Monday, July 5, 2010

Discover something; blow it to Hell

I've seen a few folks posting this NPR video about a U.S.-launched space-based nuclear explosion in 1962.  The video is creepy enough.  But I hadn't read the scientific background of the test.  The story starts four years earlier, when scientist James Van Allen discovers radiation belts around the Earth.  (These are now called the Van Allen Belts.)  Apparently, the same day that Van Allen announced the existence of these belts, he
agreed with the military to get involved with a project to set off atomic bombs in the magnetosphere to see if they could disrupt it.... The plan was to send rockets hundreds of miles up, higher than the Earth's atmosphere, and then detonate nuclear weapons to see: a) If a bomb's radiation would make it harder to see what was up there (like incoming Russian missiles!); b) If an explosion would do any damage to objects nearby; c) If the Van Allen belts would move a blast down the bands to an earthly target (Moscow! for example); and — most peculiar — d) if a man-made explosion might "alter" the natural shape of the belts.
The article quotes Colby College's James Fleming as saying, "This is the first occasion I've ever discovered where someone discovered something and immediately decided to blow it up."

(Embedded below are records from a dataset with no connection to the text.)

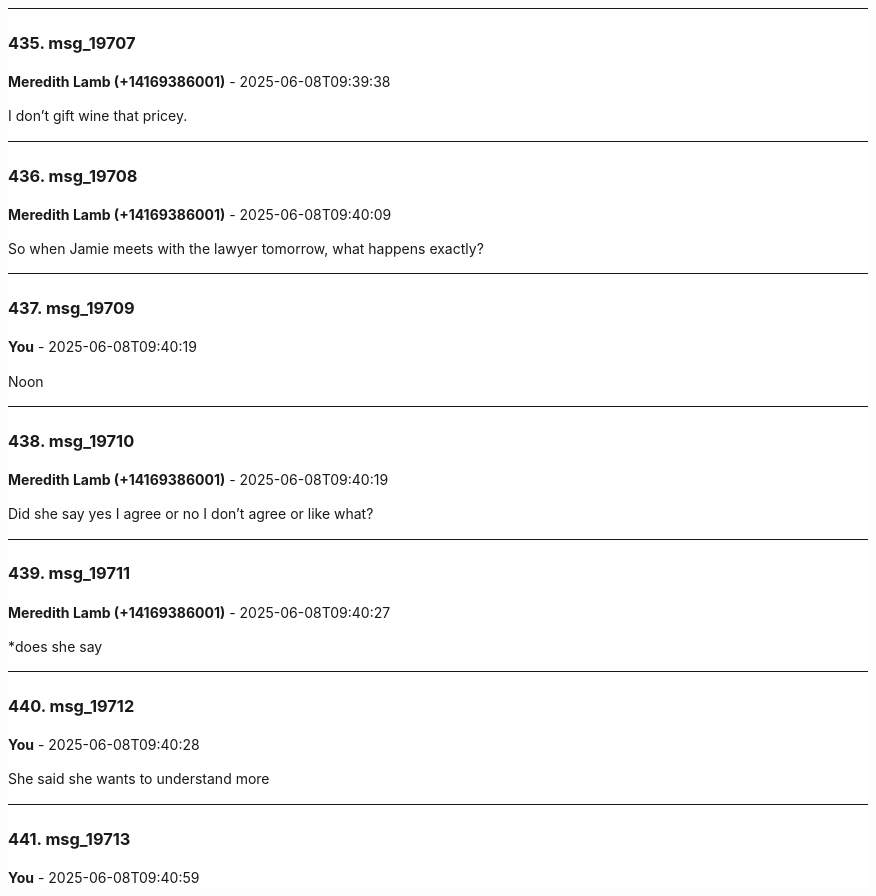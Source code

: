 
---

### 435. msg_19707

**Meredith Lamb \(\+14169386001\)** - 2025-06-08T09:39:38

I don’t gift wine that pricey\.


---

### 436. msg_19708

**Meredith Lamb \(\+14169386001\)** - 2025-06-08T09:40:09

So when Jamie meets with the lawyer tomorrow, what happens exactly?


---

### 437. msg_19709

**You** - 2025-06-08T09:40:19

Noon


---

### 438. msg_19710

**Meredith Lamb \(\+14169386001\)** - 2025-06-08T09:40:19

Did she say yes I agree or no I don’t agree or like what?


---

### 439. msg_19711

**Meredith Lamb \(\+14169386001\)** - 2025-06-08T09:40:27

\*does she say


---

### 440. msg_19712

**You** - 2025-06-08T09:40:28

She said she wants to understand more


---

### 441. msg_19713

**You** - 2025-06-08T09:40:59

Not the same sort of ethical debates we usually have in the social sciences.

3 comments:

Marc said...

"This is the first occasion I've ever discovered where someone discovered something and immediately decided to blow it up."

Nah, Cortez was centuries ahead of him.

Rob Rushing said...

Nice. And if nuclear explosions had disrupted the magnetic field that keeps us from being quick-fried into raisinettes by solar radiation?

Seth said...

Simple. We pilot a craft into the Earth's core and set off a massive nuclear explosion. To nuclear explosions -- the cause of, and solution to, all of life's problems.